At the closing ceremonies on September 3, 1970, Nicholson presented the constitution signed by the delegates to Secretary of State Paul Powell.

In 1971, governor Richard Ogilvie appointed Nicholson to a task force overseeing the implementation of the constitution.

=== Post-convention career ===

In 1972, Nicholson ran for the Illinois House of Representatives in the 24th district. The Daley organization dropped its support for incumbent Robert E. Mann, a leader of the liberal caucus in the House, and backed Nicholson instead. Nicholson said she had always supported Mann but felt no qualms about running against him "since he didn't support me in the Con Con race". With the mayor's blessing, a group of precinct committeemen (including Cecil Partee, John Stroger, Eugene Sawyer, and Marshall Korshak) agreed to drop Mann in favor of Nicholson so that the South Side district would have all-Black representatives. Press reports described Mann as "under siege" from Nicholson's campaign. Mann, however, soundly defeated Nicholson by more than 5 to 1. Nicholson came in third in the top-two primary and was therefore eliminated from the general election ballot.

Nicholson served as president of the Women's Bar Association of Illinois from 1973 to 1974, the first African American woman in the role. During her presidency the association opened its membership to men for the first time. Nicholson also advocated for the Equal Rights Amendment during the 1970s.
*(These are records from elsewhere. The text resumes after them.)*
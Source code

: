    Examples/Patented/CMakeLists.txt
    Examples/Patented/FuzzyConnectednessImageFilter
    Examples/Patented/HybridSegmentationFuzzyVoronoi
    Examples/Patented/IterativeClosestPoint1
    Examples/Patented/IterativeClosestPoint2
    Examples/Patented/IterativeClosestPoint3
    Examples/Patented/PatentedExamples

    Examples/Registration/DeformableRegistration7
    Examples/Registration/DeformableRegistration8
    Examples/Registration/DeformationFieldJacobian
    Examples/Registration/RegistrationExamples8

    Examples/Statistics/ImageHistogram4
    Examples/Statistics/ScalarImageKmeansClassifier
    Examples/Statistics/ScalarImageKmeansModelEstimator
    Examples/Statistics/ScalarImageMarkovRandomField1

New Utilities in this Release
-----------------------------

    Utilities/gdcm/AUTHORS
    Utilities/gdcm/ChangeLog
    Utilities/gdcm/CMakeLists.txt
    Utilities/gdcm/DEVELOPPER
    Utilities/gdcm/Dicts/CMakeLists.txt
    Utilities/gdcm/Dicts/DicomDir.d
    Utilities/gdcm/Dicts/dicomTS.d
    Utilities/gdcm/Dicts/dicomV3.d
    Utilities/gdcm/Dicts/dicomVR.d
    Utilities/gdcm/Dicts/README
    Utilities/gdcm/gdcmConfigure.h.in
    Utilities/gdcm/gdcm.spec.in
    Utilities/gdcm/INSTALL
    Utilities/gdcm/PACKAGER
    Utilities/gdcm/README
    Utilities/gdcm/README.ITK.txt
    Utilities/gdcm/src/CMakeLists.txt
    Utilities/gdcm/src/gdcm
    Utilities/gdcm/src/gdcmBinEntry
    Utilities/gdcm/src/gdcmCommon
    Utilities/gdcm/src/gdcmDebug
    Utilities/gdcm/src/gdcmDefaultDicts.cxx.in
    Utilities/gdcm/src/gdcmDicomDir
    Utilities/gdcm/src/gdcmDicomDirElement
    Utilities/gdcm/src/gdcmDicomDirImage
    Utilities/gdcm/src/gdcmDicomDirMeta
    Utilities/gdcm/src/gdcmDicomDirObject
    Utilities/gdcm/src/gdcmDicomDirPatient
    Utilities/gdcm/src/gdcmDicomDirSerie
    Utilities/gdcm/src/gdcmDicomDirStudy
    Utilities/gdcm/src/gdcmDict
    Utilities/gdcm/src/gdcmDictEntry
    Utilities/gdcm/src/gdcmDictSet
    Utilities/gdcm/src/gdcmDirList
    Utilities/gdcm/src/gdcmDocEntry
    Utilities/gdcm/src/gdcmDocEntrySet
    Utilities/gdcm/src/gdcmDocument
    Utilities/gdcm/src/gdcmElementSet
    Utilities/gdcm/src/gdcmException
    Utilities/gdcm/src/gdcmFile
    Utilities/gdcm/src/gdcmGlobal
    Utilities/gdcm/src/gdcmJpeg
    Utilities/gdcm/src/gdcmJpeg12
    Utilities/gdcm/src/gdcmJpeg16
In the 1970s, Nicholson worked for the Equal Employment Opportunity Commission, where she served as chief legal officer for the Chicago and Kansas City regions, before retiring with the intention of taking a break from the law.

=== Judicial career ===

In 1980, the Supreme Court of Illinois appointed Nicholson to the Circuit Court of Cook County. She won election to a full term in 1982. She was the first African American woman to serve as a judge in the circuit court's Law Division. She was also the first woman judge assigned to the motions section.
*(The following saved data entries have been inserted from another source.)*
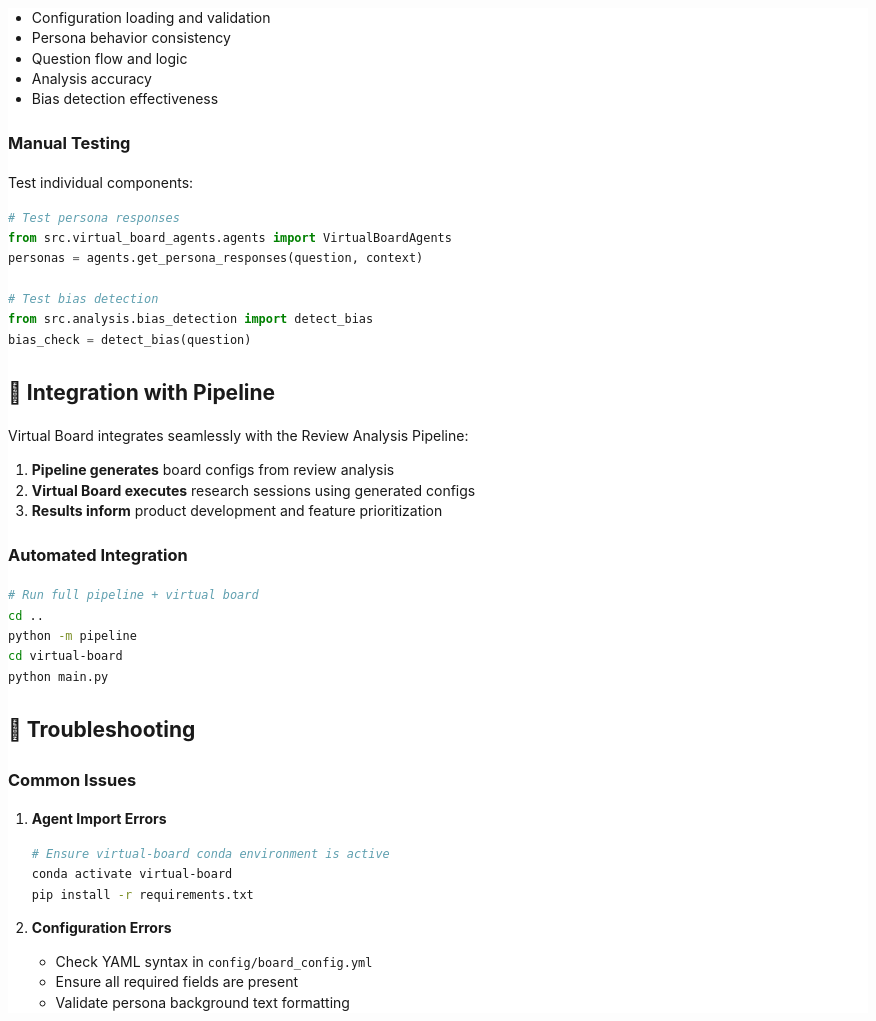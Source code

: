 - Configuration loading and validation
- Persona behavior consistency
- Question flow and logic
- Analysis accuracy
- Bias detection effectiveness

### Manual Testing

Test individual components:

```python
# Test persona responses
from src.virtual_board_agents.agents import VirtualBoardAgents
personas = agents.get_persona_responses(question, context)

# Test bias detection
from src.analysis.bias_detection import detect_bias
bias_check = detect_bias(question)
```

## 🔄 Integration with Pipeline

Virtual Board integrates seamlessly with the Review Analysis Pipeline:

1. **Pipeline generates** board configs from review analysis
2. **Virtual Board executes** research sessions using generated configs
3. **Results inform** product development and feature prioritization

### Automated Integration

```bash
# Run full pipeline + virtual board
cd ..
python -m pipeline
cd virtual-board
python main.py
```

## 🐛 Troubleshooting

### Common Issues

1. **Agent Import Errors**
   ```bash
   # Ensure virtual-board conda environment is active
   conda activate virtual-board
   pip install -r requirements.txt
   ```

2. **Configuration Errors**
   - Check YAML syntax in `config/board_config.yml`
   - Ensure all required fields are present
   - Validate persona background text formatting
Nicholson was president of the Illinois Judicial Council from 1986 to 1987, the first woman to serve in that capacity.

In 1986, Nicholson sought appointment to the Illinois Appellate Court. In an uncommon move, the Illinois Supreme Court referred her qualifications for review by the Chicago Bar Association. The association rated her as unqualified based on a "lack of legal knowledge and ability."

Nicholson retired from the bench in 1994, having served for 14 years.
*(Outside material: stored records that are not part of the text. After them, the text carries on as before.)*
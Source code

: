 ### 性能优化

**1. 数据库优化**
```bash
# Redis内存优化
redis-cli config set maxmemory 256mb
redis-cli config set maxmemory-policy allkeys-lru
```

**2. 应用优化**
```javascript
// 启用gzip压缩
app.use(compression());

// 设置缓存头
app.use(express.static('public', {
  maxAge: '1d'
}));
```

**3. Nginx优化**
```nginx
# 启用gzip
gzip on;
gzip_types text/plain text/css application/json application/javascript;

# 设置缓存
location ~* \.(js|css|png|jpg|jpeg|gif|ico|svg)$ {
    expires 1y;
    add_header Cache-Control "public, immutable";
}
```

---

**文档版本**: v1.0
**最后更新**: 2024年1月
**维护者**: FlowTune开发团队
== Retirement and legacy ==

In 1995, Nicholson was inducted into the National Bar Association hall of fame. In 1997, she was one of the first class of inductees into the Hall of Fame of the Cook County Bar Association, which also included her mentor Earl Dickerson as well as Harold Washington and Carol Moseley Braun.

Nicholson was a member of the historically African American Alpha Kappa Alpha (AKA) sorority. In 2000, she became a charter member of AKA's Phi Kappa Omega chapter in Evergreen Park, Illinois. The chapter later named a scholarship in her honor.

Nicholson died on March 10, 2012, of complications from Alzheimer's disease. She was buried in the Oak Woods Cemetery in Chicago.